Your assignment >>
The full listing below should be printed word for word.

Data provided >>
*-*-*

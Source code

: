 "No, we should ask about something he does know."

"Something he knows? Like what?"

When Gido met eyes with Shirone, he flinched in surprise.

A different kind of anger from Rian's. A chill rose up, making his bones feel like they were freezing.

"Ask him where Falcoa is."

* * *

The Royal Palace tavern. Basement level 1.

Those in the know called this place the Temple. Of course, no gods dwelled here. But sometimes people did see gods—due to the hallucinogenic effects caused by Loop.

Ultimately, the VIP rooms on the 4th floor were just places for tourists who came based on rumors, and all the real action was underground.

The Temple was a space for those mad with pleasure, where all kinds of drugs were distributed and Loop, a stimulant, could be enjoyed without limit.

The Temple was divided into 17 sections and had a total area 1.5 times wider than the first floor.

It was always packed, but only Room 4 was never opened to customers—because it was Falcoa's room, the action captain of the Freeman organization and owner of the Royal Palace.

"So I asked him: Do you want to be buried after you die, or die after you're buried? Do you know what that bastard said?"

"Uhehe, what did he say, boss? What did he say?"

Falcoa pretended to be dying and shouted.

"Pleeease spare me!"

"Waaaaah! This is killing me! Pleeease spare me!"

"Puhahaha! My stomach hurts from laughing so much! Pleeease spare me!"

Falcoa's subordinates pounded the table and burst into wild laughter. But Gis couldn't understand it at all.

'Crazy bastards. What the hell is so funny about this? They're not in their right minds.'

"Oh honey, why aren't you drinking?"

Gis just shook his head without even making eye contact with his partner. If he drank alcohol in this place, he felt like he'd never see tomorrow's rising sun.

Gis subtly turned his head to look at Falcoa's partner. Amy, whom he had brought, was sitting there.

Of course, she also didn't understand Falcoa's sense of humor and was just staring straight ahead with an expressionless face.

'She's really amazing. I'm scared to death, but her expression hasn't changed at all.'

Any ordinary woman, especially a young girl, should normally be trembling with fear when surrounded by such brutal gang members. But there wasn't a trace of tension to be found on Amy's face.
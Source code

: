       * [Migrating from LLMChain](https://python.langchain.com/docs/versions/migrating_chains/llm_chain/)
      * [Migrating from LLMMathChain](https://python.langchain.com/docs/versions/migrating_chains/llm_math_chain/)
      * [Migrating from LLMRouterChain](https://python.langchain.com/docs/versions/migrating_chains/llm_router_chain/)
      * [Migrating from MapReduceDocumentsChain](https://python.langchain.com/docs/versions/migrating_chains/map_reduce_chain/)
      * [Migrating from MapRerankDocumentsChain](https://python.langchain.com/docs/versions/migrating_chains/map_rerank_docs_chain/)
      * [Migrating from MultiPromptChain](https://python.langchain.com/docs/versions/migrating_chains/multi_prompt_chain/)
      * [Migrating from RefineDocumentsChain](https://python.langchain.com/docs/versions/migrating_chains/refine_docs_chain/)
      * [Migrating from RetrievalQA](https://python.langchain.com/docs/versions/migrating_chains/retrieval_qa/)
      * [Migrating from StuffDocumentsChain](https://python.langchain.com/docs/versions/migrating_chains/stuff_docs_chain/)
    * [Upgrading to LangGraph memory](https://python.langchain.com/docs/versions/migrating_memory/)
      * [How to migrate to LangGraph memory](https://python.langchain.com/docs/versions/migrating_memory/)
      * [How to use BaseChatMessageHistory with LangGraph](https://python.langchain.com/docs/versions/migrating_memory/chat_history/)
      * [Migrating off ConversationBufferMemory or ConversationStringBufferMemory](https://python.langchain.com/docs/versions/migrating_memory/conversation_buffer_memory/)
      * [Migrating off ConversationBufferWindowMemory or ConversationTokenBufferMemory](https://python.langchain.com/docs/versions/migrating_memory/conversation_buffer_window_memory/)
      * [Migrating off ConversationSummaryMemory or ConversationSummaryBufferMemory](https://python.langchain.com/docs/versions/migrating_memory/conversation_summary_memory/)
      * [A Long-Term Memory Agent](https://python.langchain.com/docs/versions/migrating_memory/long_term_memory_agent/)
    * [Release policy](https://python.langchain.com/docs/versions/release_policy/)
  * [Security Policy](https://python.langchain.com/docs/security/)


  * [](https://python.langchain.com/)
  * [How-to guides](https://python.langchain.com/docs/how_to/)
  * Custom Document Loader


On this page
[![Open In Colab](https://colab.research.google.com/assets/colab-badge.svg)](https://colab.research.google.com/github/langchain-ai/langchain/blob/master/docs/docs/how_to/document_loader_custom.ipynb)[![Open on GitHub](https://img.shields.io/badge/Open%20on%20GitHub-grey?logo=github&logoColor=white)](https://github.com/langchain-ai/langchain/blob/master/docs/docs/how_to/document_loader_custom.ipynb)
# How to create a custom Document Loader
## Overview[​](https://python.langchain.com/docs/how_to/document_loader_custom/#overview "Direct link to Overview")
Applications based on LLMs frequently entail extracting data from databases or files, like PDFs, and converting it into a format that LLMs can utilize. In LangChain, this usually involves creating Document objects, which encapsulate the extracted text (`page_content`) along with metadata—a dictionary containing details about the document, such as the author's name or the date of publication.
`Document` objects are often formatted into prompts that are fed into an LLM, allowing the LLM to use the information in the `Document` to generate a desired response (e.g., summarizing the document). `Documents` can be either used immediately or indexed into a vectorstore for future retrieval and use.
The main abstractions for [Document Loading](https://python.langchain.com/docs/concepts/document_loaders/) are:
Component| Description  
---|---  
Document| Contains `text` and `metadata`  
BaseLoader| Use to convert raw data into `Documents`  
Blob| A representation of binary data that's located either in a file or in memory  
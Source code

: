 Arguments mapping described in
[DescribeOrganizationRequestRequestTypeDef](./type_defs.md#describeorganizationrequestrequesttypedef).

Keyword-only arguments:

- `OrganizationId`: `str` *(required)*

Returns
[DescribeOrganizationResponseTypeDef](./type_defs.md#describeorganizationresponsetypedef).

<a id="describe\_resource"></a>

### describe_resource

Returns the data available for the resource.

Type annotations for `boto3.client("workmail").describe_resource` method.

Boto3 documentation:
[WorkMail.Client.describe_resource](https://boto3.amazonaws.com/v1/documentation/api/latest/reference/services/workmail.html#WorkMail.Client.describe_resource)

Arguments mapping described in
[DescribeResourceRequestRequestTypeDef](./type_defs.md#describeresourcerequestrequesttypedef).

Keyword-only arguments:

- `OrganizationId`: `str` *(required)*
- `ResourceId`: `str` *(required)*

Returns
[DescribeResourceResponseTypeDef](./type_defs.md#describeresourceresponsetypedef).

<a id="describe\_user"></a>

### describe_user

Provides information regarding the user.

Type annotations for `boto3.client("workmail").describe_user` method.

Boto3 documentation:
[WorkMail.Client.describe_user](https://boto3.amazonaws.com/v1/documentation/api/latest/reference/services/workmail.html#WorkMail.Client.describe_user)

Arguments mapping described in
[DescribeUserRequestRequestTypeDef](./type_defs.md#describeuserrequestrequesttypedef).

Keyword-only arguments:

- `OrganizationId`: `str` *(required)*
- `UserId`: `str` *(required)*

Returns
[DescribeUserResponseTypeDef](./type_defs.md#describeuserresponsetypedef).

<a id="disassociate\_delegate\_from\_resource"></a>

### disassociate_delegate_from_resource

*-*-*

Written solution >>
Source code

: "No, we should ask about something he does know."

"Something he knows? Like what?"

When Gido met eyes with Shirone, he flinched in surprise.

A different kind of anger from Rian's. A chill rose up, making his bones feel like they were freezing.

"Ask him where Falcoa is."

* * *

The Royal Palace tavern. Basement level 1.

Those in the know called this place the Temple. Of course, no gods dwelled here. But sometimes people did see gods—due to the hallucinogenic effects caused by Loop.

Ultimately, the VIP rooms on the 4th floor were just places for tourists who came based on rumors, and all the real action was underground.

The Temple was a space for those mad with pleasure, where all kinds of drugs were distributed and Loop, a stimulant, could be enjoyed without limit.

The Temple was divided into 17 sections and had a total area 1.5 times wider than the first floor.

It was always packed, but only Room 4 was never opened to customers—because it was Falcoa's room, the action captain of the Freeman organization and owner of the Royal Palace.

"So I asked him: Do you want to be buried after you die, or die after you're buried? Do you know what that bastard said?"

"Uhehe, what did he say, boss? What did he say?"

Falcoa pretended to be dying and shouted.

"Pleeease spare me!"

"Waaaaah! This is killing me! Pleeease spare me!"

"Puhahaha! My stomach hurts from laughing so much! Pleeease spare me!"

Falcoa's subordinates pounded the table and burst into wild laughter. But Gis couldn't understand it at all.

'Crazy bastards. What the hell is so funny about this? They're not in their right minds.'

"Oh honey, why aren't you drinking?"

Gis just shook his head without even making eye contact with his partner. If he drank alcohol in this place, he felt like he'd never see tomorrow's rising sun.

Gis subtly turned his head to look at Falcoa's partner. Amy, whom he had brought, was sitting there.

Of course, she also didn't understand Falcoa's sense of humor and was just staring straight ahead with an expressionless face.

'She's really amazing. I'm scared to death, but her expression hasn't changed at all.'

Any ordinary woman, especially a young girl, should normally be trembling with fear when surrounded by such brutal gang members. But there wasn't a trace of tension to be found on Amy's face.
Source code

:       * [Migrating from LLMChain](https://python.langchain.com/docs/versions/migrating_chains/llm_chain/)
      * [Migrating from LLMMathChain](https://python.langchain.com/docs/versions/migrating_chains/llm_math_chain/)
      * [Migrating from LLMRouterChain](https://python.langchain.com/docs/versions/migrating_chains/llm_router_chain/)
      * [Migrating from MapReduceDocumentsChain](https://python.langchain.com/docs/versions/migrating_chains/map_reduce_chain/)
      * [Migrating from MapRerankDocumentsChain](https://python.langchain.com/docs/versions/migrating_chains/map_rerank_docs_chain/)
      * [Migrating from MultiPromptChain](https://python.langchain.com/docs/versions/migrating_chains/multi_prompt_chain/)
      * [Migrating from RefineDocumentsChain](https://python.langchain.com/docs/versions/migrating_chains/refine_docs_chain/)
      * [Migrating from RetrievalQA](https://python.langchain.com/docs/versions/migrating_chains/retrieval_qa/)
      * [Migrating from StuffDocumentsChain](https://python.langchain.com/docs/versions/migrating_chains/stuff_docs_chain/)
    * [Upgrading to LangGraph memory](https://python.langchain.com/docs/versions/migrating_memory/)
      * [How to migrate to LangGraph memory](https://python.langchain.com/docs/versions/migrating_memory/)
      * [How to use BaseChatMessageHistory with LangGraph](https://python.langchain.com/docs/versions/migrating_memory/chat_history/)
      * [Migrating off ConversationBufferMemory or ConversationStringBufferMemory](https://python.langchain.com/docs/versions/migrating_memory/conversation_buffer_memory/)
      * [Migrating off ConversationBufferWindowMemory or ConversationTokenBufferMemory](https://python.langchain.com/docs/versions/migrating_memory/conversation_buffer_window_memory/)
      * [Migrating off ConversationSummaryMemory or ConversationSummaryBufferMemory](https://python.langchain.com/docs/versions/migrating_memory/conversation_summary_memory/)
      * [A Long-Term Memory Agent](https://python.langchain.com/docs/versions/migrating_memory/long_term_memory_agent/)
    * [Release policy](https://python.langchain.com/docs/versions/release_policy/)
  * [Security Policy](https://python.langchain.com/docs/security/)


  * [](https://python.langchain.com/)
  * [How-to guides](https://python.langchain.com/docs/how_to/)
  * Custom Document Loader


On this page
[![Open In Colab](https://colab.research.google.com/assets/colab-badge.svg)](https://colab.research.google.com/github/langchain-ai/langchain/blob/master/docs/docs/how_to/document_loader_custom.ipynb)[![Open on GitHub](https://img.shields.io/badge/Open%20on%20GitHub-grey?logo=github&logoColor=white)](https://github.com/langchain-ai/langchain/blob/master/docs/docs/how_to/document_loader_custom.ipynb)
# How to create a custom Document Loader
## Overview[​](https://python.langchain.com/docs/how_to/document_loader_custom/#overview "Direct link to Overview")
Applications based on LLMs frequently entail extracting data from databases or files, like PDFs, and converting it into a format that LLMs can utilize. In LangChain, this usually involves creating Document objects, which encapsulate the extracted text (`page_content`) along with metadata—a dictionary containing details about the document, such as the author's name or the date of publication.
`Document` objects are often formatted into prompts that are fed into an LLM, allowing the LLM to use the information in the `Document` to generate a desired response (e.g., summarizing the document). `Documents` can be either used immediately or indexed into a vectorstore for future retrieval and use.
The main abstractions for [Document Loading](https://python.langchain.com/docs/concepts/document_loaders/) are:
Component| Description  
---|---  
Document| Contains `text` and `metadata`  
BaseLoader| Use to convert raw data into `Documents`  
Blob| A representation of binary data that's located either in a file or in memory  
Source code

: Arguments mapping described in
[DescribeOrganizationRequestRequestTypeDef](./type_defs.md#describeorganizationrequestrequesttypedef).

Keyword-only arguments:

- `OrganizationId`: `str` *(required)*

Returns
[DescribeOrganizationResponseTypeDef](./type_defs.md#describeorganizationresponsetypedef).

<a id="describe\_resource"></a>

### describe_resource

Returns the data available for the resource.

Type annotations for `boto3.client("workmail").describe_resource` method.

Boto3 documentation:
[WorkMail.Client.describe_resource](https://boto3.amazonaws.com/v1/documentation/api/latest/reference/services/workmail.html#WorkMail.Client.describe_resource)

Arguments mapping described in
[DescribeResourceRequestRequestTypeDef](./type_defs.md#describeresourcerequestrequesttypedef).

Keyword-only arguments:

- `OrganizationId`: `str` *(required)*
- `ResourceId`: `str` *(required)*

Returns
[DescribeResourceResponseTypeDef](./type_defs.md#describeresourceresponsetypedef).

<a id="describe\_user"></a>

### describe_user

Provides information regarding the user.

Type annotations for `boto3.client("workmail").describe_user` method.

Boto3 documentation:
[WorkMail.Client.describe_user](https://boto3.amazonaws.com/v1/documentation/api/latest/reference/services/workmail.html#WorkMail.Client.describe_user)

Arguments mapping described in
[DescribeUserRequestRequestTypeDef](./type_defs.md#describeuserrequestrequesttypedef).

Keyword-only arguments:

- `OrganizationId`: `str` *(required)*
- `UserId`: `str` *(required)*

Returns
[DescribeUserResponseTypeDef](./type_defs.md#describeuserresponsetypedef).

<a id="disassociate\_delegate\_from\_resource"></a>

### disassociate_delegate_from_resource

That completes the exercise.